[Problem description]: How many lines in these records include the string "After"? Reply with that number alone.
==== Source data ====
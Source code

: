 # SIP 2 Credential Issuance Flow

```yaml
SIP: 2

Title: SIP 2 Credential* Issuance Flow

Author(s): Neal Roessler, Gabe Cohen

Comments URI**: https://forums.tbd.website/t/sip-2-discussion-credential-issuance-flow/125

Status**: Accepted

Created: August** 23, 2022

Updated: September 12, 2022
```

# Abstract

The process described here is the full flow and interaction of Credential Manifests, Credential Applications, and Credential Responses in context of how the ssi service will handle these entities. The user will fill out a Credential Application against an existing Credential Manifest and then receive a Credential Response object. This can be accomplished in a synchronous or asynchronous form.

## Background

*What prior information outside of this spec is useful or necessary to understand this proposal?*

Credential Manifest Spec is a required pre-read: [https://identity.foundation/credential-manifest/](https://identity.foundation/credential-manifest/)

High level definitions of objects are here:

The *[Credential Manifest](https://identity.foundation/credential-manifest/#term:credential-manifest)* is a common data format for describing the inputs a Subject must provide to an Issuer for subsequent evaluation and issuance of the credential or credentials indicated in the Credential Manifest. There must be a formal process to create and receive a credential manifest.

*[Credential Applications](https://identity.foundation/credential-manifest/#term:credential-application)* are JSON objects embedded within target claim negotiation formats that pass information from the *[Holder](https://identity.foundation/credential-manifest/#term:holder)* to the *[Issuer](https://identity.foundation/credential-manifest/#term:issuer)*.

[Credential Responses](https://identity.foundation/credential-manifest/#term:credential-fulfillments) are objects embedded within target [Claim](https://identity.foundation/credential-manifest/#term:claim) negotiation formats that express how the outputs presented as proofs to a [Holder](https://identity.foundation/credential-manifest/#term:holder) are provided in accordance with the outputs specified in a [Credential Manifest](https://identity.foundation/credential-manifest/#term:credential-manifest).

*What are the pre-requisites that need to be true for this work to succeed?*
====
==== Source data ====
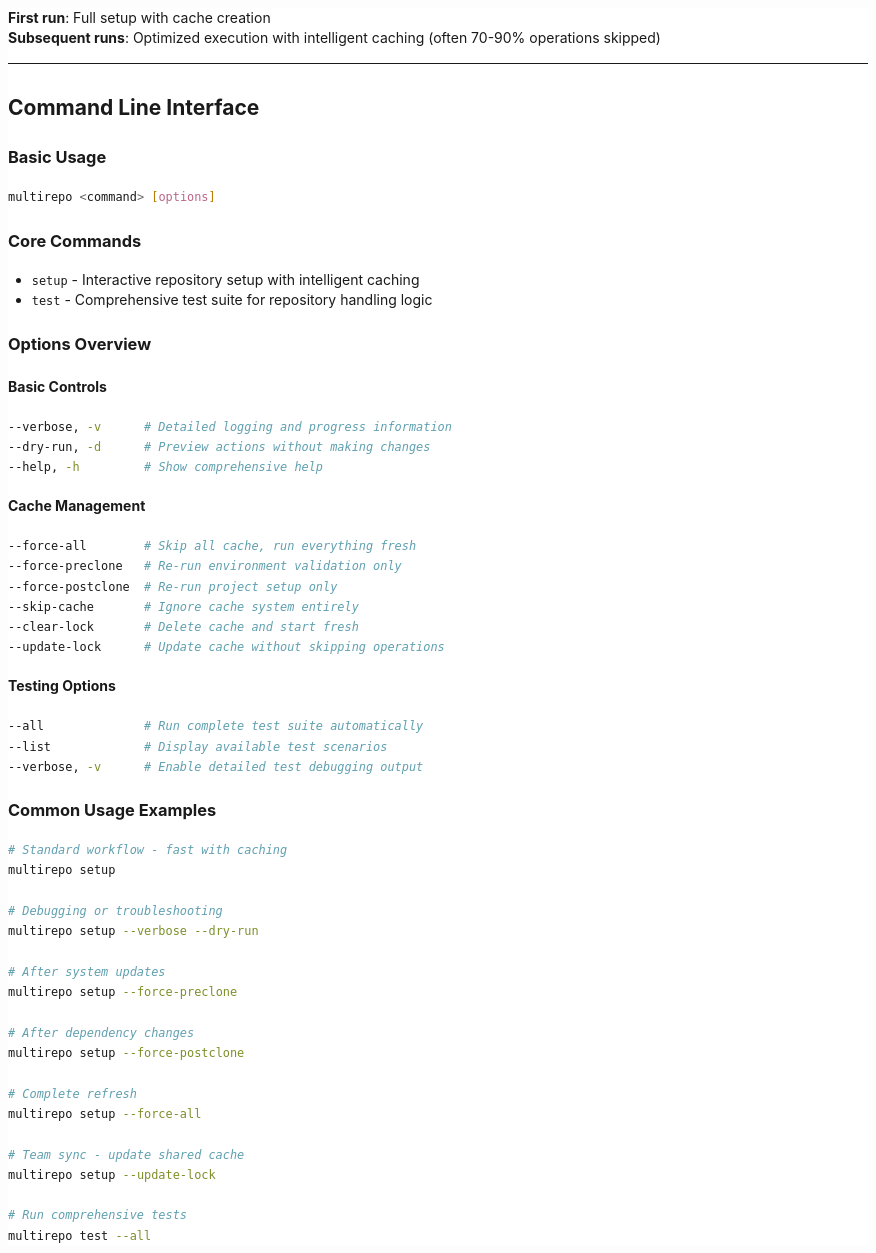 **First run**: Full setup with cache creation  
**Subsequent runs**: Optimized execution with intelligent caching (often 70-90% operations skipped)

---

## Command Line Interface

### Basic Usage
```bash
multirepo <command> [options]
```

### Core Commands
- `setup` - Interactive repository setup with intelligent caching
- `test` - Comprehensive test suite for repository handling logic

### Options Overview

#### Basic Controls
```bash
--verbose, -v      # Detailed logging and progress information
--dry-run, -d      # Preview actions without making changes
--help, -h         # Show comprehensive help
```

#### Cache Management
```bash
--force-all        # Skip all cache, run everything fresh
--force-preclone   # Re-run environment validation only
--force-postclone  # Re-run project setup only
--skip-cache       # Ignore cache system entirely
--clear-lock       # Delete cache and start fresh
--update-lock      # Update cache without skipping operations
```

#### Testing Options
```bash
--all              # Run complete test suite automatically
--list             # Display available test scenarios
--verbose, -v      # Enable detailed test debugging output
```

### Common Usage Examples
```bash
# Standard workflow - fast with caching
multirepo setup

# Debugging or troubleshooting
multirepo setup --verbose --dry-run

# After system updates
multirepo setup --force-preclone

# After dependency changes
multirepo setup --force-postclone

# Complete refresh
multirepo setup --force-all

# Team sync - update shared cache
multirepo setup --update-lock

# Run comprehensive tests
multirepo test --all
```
====
==== Source data ====
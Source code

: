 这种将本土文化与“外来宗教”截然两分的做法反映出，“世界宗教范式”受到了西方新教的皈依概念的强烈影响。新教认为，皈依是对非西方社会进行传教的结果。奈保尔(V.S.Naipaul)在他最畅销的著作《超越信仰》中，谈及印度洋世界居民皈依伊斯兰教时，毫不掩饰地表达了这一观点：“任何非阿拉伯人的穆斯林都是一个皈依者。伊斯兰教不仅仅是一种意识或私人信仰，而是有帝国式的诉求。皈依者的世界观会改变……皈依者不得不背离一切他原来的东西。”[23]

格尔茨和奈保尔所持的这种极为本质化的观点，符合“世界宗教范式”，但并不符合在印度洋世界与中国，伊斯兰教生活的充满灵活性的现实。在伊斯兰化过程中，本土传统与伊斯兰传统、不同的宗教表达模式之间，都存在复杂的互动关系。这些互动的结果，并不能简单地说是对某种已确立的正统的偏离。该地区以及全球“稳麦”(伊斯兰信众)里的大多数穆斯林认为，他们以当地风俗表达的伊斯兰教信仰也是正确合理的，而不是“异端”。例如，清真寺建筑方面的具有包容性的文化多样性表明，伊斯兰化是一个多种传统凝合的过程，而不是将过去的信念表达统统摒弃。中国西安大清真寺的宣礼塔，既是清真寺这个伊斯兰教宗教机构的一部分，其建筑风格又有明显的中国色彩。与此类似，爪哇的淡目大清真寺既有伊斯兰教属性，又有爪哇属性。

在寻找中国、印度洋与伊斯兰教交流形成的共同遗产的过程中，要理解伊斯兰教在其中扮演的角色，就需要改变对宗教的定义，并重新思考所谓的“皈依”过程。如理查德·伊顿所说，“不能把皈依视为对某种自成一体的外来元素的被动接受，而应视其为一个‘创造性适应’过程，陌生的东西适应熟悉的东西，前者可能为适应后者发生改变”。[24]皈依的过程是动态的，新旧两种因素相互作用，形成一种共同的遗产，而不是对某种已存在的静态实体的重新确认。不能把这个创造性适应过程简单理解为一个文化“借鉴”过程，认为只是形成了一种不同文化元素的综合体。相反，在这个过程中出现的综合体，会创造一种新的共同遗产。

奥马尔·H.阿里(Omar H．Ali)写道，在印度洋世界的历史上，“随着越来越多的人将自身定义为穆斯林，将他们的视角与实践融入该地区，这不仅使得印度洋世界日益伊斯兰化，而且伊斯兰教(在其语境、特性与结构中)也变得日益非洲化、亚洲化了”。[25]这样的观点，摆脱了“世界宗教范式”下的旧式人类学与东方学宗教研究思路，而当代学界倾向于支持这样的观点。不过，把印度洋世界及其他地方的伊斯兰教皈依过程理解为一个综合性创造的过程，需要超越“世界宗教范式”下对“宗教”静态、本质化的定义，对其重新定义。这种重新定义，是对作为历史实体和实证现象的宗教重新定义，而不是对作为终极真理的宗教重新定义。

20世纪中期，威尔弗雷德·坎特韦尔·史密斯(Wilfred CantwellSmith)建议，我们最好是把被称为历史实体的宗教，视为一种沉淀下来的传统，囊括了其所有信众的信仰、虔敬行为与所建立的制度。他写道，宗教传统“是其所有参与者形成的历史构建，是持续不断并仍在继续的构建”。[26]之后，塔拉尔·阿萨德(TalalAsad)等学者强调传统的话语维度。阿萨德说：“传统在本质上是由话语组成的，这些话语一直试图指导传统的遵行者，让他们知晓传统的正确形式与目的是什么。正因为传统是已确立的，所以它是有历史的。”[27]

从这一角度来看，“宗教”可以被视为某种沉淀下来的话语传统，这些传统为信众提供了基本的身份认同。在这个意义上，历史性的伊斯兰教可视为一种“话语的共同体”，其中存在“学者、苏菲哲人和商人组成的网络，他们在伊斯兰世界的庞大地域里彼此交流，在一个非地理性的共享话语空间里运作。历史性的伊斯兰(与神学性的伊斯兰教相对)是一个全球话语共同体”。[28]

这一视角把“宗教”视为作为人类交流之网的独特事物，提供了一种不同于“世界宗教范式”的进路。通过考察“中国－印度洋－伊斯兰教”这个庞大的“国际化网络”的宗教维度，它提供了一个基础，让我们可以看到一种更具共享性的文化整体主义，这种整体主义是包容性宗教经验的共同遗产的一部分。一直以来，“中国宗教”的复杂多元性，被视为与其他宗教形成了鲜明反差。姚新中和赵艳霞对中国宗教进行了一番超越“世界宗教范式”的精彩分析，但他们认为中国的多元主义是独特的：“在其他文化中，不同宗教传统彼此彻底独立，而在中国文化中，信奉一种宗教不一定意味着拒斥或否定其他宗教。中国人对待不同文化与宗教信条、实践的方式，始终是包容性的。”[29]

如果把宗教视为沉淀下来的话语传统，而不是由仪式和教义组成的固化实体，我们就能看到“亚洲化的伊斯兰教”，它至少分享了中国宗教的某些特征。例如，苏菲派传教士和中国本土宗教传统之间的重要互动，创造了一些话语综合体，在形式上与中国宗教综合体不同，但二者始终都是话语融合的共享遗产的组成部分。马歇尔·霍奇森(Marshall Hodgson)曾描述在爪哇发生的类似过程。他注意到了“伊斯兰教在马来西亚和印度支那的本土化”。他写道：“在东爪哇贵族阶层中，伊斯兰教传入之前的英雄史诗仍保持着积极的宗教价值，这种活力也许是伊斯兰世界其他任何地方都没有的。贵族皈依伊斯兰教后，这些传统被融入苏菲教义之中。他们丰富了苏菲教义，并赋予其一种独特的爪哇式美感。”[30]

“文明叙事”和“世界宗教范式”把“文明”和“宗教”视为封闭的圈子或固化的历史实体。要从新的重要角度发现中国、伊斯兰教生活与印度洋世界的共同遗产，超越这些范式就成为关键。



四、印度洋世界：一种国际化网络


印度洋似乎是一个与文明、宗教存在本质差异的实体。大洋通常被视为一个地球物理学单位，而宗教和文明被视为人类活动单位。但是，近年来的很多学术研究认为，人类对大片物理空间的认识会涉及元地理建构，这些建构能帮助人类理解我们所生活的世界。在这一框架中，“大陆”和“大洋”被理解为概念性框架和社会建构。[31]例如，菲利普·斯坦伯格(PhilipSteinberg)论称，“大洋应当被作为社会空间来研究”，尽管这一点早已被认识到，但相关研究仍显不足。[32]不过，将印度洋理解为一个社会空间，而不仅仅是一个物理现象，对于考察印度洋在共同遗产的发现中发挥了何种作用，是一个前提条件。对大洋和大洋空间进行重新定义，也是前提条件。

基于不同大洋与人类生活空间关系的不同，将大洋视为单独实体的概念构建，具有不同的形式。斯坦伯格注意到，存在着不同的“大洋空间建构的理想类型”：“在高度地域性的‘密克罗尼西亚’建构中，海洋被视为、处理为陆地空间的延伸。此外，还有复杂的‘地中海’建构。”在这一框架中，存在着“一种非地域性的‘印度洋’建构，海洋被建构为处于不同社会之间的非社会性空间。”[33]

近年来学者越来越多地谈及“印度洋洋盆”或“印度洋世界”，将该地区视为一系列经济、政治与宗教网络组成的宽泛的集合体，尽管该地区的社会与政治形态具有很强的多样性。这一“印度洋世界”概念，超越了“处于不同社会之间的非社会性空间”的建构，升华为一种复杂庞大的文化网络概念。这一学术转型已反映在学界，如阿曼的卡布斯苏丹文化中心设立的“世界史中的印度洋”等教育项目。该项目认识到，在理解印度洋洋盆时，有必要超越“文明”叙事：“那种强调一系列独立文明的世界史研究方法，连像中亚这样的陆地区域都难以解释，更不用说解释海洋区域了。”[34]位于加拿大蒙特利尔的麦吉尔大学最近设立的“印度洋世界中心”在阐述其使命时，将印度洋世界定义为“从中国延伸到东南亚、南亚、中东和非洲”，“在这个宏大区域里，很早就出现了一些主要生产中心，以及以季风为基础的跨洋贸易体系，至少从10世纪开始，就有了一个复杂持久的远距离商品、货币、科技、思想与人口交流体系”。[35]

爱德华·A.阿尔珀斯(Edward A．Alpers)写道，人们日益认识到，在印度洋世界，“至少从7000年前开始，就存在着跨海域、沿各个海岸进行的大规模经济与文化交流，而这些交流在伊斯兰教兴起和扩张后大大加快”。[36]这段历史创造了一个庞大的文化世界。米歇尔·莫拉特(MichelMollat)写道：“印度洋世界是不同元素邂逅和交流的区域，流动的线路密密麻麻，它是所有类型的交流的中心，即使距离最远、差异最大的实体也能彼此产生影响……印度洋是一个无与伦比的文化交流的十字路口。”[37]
====
[Exercise answer]: 2